Assignment: Show every line below where "research" appears.
*** Block opens ***
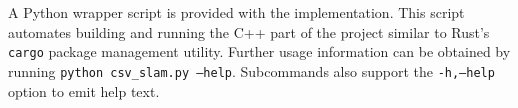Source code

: A Python wrapper script is provided with the implementation. This script automates building and running the C++ part of the project similar to Rust's \texttt{cargo} package management utility. Further usage information can be obtained by running \texttt{python csv\_slam.py --help}. Subcommands also support the \texttt{-h,--help} option to emit help text.
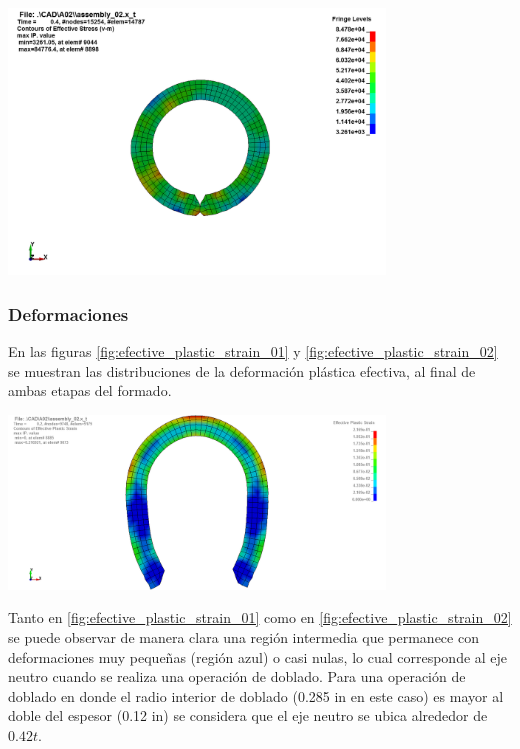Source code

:\begin{center}
\includegraphics[width=0.75\textwidth]{src/ch4/von_mises_02.png}
\label{fig:von_mises_02}
\end{center}


\subsubsection{Deformaciones}

En las figuras \ref{fig:efective_plastic_strain_01} y \ref{fig:efective_plastic_strain_02} se muestran 
las distribuciones de la deformación plástica efectiva, al final de ambas etapas del formado. 

\begin{center}
\includegraphics[width=0.75\textwidth]{src/ch4/efective_plastic_strain_01.png}
\label{fig:efective_plastic_strain_01}
\end{center}

Tanto en \ref{fig:efective_plastic_strain_01} como en \ref{fig:efective_plastic_strain_02} se puede observar 
de manera clara una región intermedia que permanece con deformaciones muy pequeñas (región azul) o casi nulas, 
lo cual corresponde al eje neutro cuando se realiza una operación de doblado. Para una operación de doblado 
en donde el radio interior de doblado (0.285 in en este caso) es mayor al doble del espesor (0.12 in) se 
considera que el eje neutro se ubica alrededor de $0.42t$.

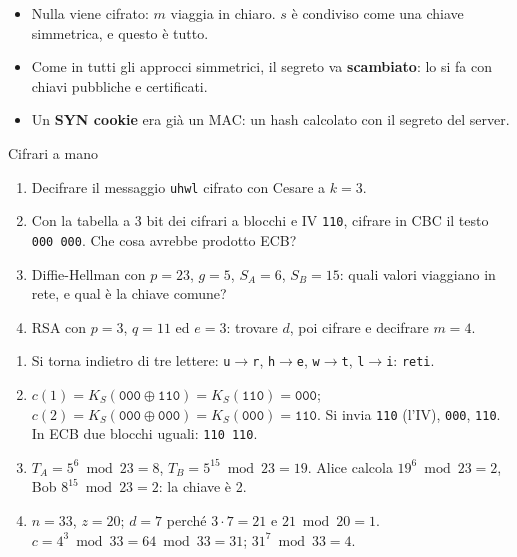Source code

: \begin{itemize}
    \item Nulla viene cifrato: $m$ viaggia in chiaro. $s$ è condiviso come una chiave simmetrica, e questo è tutto.
    \item Come in tutti gli approcci simmetrici, il segreto va \textbf{scambiato}: lo si fa con chiavi pubbliche e certificati.
    \item Un \textbf{SYN cookie} era già un MAC: un hash calcolato con il segreto del server.
\end{itemize}

\begin{esercizio}{Cifrari a mano}
\begin{enumerate}[label=(\alph*)]
    \item Decifrare il messaggio \texttt{uhwl} cifrato con Cesare a $k = 3$.
    \item Con la tabella a 3 bit dei cifrari a blocchi e IV \texttt{110}, cifrare in CBC il testo \texttt{000 000}. Che cosa avrebbe
          prodotto ECB?
    \item Diffie-Hellman con $p = 23$, $g = 5$, $S_A = 6$, $S_B = 15$: quali valori viaggiano in rete, e qual è la chiave comune?
    \item RSA con $p = 3$, $q = 11$ ed $e = 3$: trovare $d$, poi cifrare e decifrare $m = 4$.
\end{enumerate}

\svolgimento
\begin{enumerate}[label=(\alph*)]
    \item Si torna indietro di tre lettere: \texttt{u}$\rightarrow$\texttt{r}, \texttt{h}$\rightarrow$\texttt{e},
          \texttt{w}$\rightarrow$\texttt{t}, \texttt{l}$\rightarrow$\texttt{i}: \texttt{reti}.
    \item $c(1) = K_S(\texttt{000} \oplus \texttt{110}) = K_S(\texttt{110}) = \texttt{000}$; $c(2) = K_S(\texttt{000} \oplus
          \texttt{000}) = K_S(\texttt{000}) = \texttt{110}$. Si invia \texttt{110} (l'IV), \texttt{000}, \texttt{110}. In ECB due blocchi
          uguali: \texttt{110 110}.
    \item $T_A = 5^6 \bmod 23 = 8$, $T_B = 5^{15} \bmod 23 = 19$. Alice calcola $19^6 \bmod 23 = 2$, Bob $8^{15} \bmod 23 = 2$: la chiave
          è 2.
    \item $n = 33$, $z = 20$; $d = 7$ perché $3 \cdot 7 = 21$ e $21 \bmod 20 = 1$. $c = 4^3 \bmod 33 = 64 \bmod 33 = 31$;
          $31^7 \bmod 33 = 4$.
\end{enumerate}
\end{esercizio}

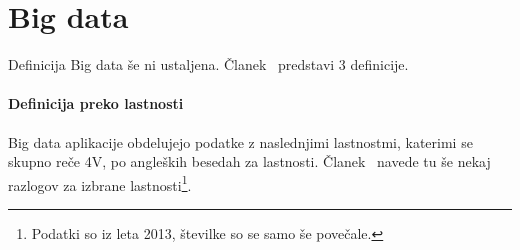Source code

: \section{Big data}

Definicija Big data še ni ustaljena.
Članek~\cite{toward_scalable_systems_big_data_analytics} predstavi 3 definicije.

\paragraph{Definicija preko lastnosti}
Big data aplikacije obdelujejo podatke z naslednjimi lastnostmi, katerimi se
skupno reče 4V, po angleških besedah za lastnosti.
Članek~\cite{modeling_requirements_big_data} navede tu še nekaj razlogov za izbrane 
lastnosti\footnote{Podatki so iz leta 2013, številke so se samo še povečale.}.

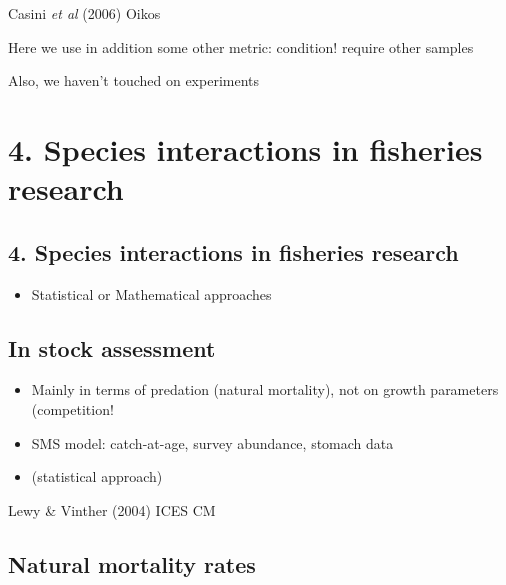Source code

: \documentclass[
  letterpaper,
  DIV=11,
  numbers=noendperiod]{scrartcl}
\providecommand{\tightlist}{%
  \setlength{\itemsep}{0pt}\setlength{\parskip}{0pt}}\usepackage{longtable,booktabs,array}
\begin{document}
Casini \emph{et al} (2006) Oikos

Here we use in addition some other metric: condition! require other
samples

Also, we haven't touched on experiments

\hypertarget{species-interactions-in-fisheries-research}{%
\section{4. Species interactions in fisheries
research}\label{species-interactions-in-fisheries-research}}

\hypertarget{species-interactions-in-fisheries-research-1}{%
\subsection{4. Species interactions in fisheries
research}\label{species-interactions-in-fisheries-research-1}}

\begin{itemize}
\tightlist
\item
  Statistical or Mathematical approaches
\end{itemize}

\hypertarget{in-stock-assessment}{%
\subsection{In stock assessment}\label{in-stock-assessment}}

\begin{itemize}
\item
  Mainly in terms of predation (natural mortality), not on growth
  parameters (competition!
\item
  SMS model: catch-at-age, survey abundance, stomach data
\item
  (statistical approach)
\end{itemize}

Lewy \& Vinther (2004) ICES CM

\hypertarget{natural-mortality-rates}{%
\subsection{Natural mortality rates}\label{natural-mortality-rates}}
\end{document}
*** Block closes ***
Answer section:
\hypertarget{species-interactions-in-fisheries-research}{%
research}\label{species-interactions-in-fisheries-research}}
\hypertarget{species-interactions-in-fisheries-research-1}{%
research}\label{species-interactions-in-fisheries-research-1}}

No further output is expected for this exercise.